● **WHAT YOU ARE ASKED TO DO**: Return every line from the one with "- Use https://realfavicongenerator.net/favicon_checker" through the one with "- Find most", inclusive, exactly as it appears below.

───── DATA FOR THIS EXERCISE

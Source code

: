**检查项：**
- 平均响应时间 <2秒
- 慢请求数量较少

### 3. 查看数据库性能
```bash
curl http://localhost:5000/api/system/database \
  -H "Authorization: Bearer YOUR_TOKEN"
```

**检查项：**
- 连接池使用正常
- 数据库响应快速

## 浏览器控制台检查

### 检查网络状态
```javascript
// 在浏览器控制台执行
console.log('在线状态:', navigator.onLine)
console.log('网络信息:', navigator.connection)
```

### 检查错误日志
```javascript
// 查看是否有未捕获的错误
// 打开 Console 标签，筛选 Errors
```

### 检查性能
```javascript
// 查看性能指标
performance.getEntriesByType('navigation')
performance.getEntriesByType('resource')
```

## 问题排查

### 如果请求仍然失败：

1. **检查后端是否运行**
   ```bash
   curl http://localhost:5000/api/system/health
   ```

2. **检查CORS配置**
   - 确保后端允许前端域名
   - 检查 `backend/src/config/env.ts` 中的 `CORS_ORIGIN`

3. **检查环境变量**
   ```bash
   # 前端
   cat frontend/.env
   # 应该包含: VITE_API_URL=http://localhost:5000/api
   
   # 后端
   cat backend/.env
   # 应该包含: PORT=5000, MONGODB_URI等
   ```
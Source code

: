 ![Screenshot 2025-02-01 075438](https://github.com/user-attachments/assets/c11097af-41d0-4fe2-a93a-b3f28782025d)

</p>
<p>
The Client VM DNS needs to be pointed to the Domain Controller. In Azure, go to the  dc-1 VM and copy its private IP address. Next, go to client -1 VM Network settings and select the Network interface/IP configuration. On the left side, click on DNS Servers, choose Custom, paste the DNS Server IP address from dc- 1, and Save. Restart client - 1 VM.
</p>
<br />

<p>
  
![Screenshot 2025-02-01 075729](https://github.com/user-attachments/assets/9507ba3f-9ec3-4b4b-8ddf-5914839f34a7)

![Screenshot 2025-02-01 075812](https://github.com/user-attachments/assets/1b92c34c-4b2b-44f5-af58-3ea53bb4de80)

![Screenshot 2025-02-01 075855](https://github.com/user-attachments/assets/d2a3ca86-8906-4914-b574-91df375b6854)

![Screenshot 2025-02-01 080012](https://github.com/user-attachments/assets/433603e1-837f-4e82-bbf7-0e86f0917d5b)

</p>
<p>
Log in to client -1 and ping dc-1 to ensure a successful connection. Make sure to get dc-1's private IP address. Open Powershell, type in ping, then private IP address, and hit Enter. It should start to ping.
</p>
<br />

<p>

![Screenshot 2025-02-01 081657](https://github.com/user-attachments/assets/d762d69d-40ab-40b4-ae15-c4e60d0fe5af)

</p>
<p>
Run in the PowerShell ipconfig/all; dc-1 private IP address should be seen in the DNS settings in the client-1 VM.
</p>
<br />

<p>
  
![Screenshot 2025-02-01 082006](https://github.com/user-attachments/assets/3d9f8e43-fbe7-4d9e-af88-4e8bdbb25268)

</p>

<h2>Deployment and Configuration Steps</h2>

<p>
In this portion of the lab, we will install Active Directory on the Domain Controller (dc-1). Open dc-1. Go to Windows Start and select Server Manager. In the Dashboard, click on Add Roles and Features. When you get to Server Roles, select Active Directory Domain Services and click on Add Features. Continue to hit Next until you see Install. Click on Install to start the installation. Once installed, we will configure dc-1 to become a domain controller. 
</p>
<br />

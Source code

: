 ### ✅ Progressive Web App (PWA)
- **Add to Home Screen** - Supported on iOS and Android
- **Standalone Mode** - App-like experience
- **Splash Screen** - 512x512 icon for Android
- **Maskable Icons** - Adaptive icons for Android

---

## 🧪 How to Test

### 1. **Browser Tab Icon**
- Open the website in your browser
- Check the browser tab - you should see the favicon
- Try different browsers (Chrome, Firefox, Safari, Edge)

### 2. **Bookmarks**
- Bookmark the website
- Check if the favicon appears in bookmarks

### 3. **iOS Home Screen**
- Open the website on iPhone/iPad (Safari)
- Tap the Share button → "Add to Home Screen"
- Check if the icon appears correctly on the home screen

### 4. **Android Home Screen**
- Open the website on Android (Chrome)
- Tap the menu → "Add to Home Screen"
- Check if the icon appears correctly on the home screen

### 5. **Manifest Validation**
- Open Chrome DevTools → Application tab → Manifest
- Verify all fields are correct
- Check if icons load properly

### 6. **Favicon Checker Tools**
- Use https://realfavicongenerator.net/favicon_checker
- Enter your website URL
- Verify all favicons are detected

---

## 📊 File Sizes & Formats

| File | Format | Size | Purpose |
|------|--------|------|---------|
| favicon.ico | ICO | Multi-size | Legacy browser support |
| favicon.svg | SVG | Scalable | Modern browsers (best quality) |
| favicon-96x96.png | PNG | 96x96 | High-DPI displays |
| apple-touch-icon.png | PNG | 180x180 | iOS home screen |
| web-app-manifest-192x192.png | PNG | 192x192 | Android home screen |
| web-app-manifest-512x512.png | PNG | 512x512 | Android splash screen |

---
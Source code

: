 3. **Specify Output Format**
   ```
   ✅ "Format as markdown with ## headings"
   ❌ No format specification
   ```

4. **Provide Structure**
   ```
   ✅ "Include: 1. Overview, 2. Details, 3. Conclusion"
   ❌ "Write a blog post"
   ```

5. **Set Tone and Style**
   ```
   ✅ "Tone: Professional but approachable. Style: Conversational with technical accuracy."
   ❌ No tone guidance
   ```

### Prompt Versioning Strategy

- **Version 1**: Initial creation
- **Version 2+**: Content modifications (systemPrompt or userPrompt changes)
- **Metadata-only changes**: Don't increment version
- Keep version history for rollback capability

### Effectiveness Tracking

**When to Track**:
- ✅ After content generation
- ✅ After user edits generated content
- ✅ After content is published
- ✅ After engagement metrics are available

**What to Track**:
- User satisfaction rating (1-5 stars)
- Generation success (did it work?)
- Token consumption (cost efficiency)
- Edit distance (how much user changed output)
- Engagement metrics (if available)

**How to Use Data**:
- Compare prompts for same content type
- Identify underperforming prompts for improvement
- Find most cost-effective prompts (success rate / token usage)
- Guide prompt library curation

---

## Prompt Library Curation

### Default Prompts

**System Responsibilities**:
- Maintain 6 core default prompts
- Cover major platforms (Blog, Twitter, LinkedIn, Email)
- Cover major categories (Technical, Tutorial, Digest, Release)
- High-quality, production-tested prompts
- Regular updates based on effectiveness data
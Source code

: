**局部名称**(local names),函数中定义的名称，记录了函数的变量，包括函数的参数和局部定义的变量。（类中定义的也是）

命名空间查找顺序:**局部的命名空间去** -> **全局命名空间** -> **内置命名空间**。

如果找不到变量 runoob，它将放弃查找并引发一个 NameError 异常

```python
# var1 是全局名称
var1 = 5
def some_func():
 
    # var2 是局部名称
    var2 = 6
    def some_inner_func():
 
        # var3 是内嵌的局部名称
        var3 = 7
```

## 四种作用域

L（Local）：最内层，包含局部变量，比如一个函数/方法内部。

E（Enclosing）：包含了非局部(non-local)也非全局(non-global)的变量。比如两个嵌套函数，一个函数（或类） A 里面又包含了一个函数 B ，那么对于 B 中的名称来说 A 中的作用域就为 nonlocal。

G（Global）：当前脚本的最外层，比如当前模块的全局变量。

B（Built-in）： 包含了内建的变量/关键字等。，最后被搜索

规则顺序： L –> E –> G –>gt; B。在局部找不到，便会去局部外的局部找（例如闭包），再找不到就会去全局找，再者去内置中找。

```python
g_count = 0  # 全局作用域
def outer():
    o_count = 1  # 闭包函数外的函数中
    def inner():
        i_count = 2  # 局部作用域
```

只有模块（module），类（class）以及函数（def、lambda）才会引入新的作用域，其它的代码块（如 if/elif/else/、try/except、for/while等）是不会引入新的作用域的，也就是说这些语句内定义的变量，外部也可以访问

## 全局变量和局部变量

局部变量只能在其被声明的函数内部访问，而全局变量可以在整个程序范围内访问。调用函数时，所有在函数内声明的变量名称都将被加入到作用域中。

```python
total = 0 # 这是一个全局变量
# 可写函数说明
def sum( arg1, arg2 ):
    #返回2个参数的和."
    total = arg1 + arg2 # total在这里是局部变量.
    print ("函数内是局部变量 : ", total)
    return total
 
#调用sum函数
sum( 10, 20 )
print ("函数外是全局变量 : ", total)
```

──────────

● **RESPONSE TO THE TASK**:
- Use https://realfavicongenerator.net/favicon_checker
- Enter your website URL
- Verify all favicons are detected

---

## 📊 File Sizes & Formats

| File | Format | Size | Purpose |
|------|--------|------|---------|
| favicon.ico | ICO | Multi-size | Legacy browser support |
| favicon.svg | SVG | Scalable | Modern browsers (best quality) |
| favicon-96x96.png | PNG | 96x96 | High-DPI displays |
| apple-touch-icon.png | PNG | 180x180 | iOS home screen |
| web-app-manifest-192x192.png | PNG | 192x192 | Android home screen |
| web-app-manifest-512x512.png | PNG | 512x512 | Android splash screen |

---
Source code

: 3. **Specify Output Format**
   ```
   ✅ "Format as markdown with ## headings"
   ❌ No format specification
   ```

4. **Provide Structure**
   ```
   ✅ "Include: 1. Overview, 2. Details, 3. Conclusion"
   ❌ "Write a blog post"
   ```

5. **Set Tone and Style**
   ```
   ✅ "Tone: Professional but approachable. Style: Conversational with technical accuracy."
   ❌ No tone guidance
   ```

### Prompt Versioning Strategy

- **Version 1**: Initial creation
- **Version 2+**: Content modifications (systemPrompt or userPrompt changes)
- **Metadata-only changes**: Don't increment version
- Keep version history for rollback capability

### Effectiveness Tracking

**When to Track**:
- ✅ After content generation
- ✅ After user edits generated content
- ✅ After content is published
- ✅ After engagement metrics are available

**What to Track**:
- User satisfaction rating (1-5 stars)
- Generation success (did it work?)
- Token consumption (cost efficiency)
- Edit distance (how much user changed output)
- Engagement metrics (if available)

**How to Use Data**:
- Compare prompts for same content type
- Identify underperforming prompts for improvement
- Find most cost-effective prompts (success rate / token usage)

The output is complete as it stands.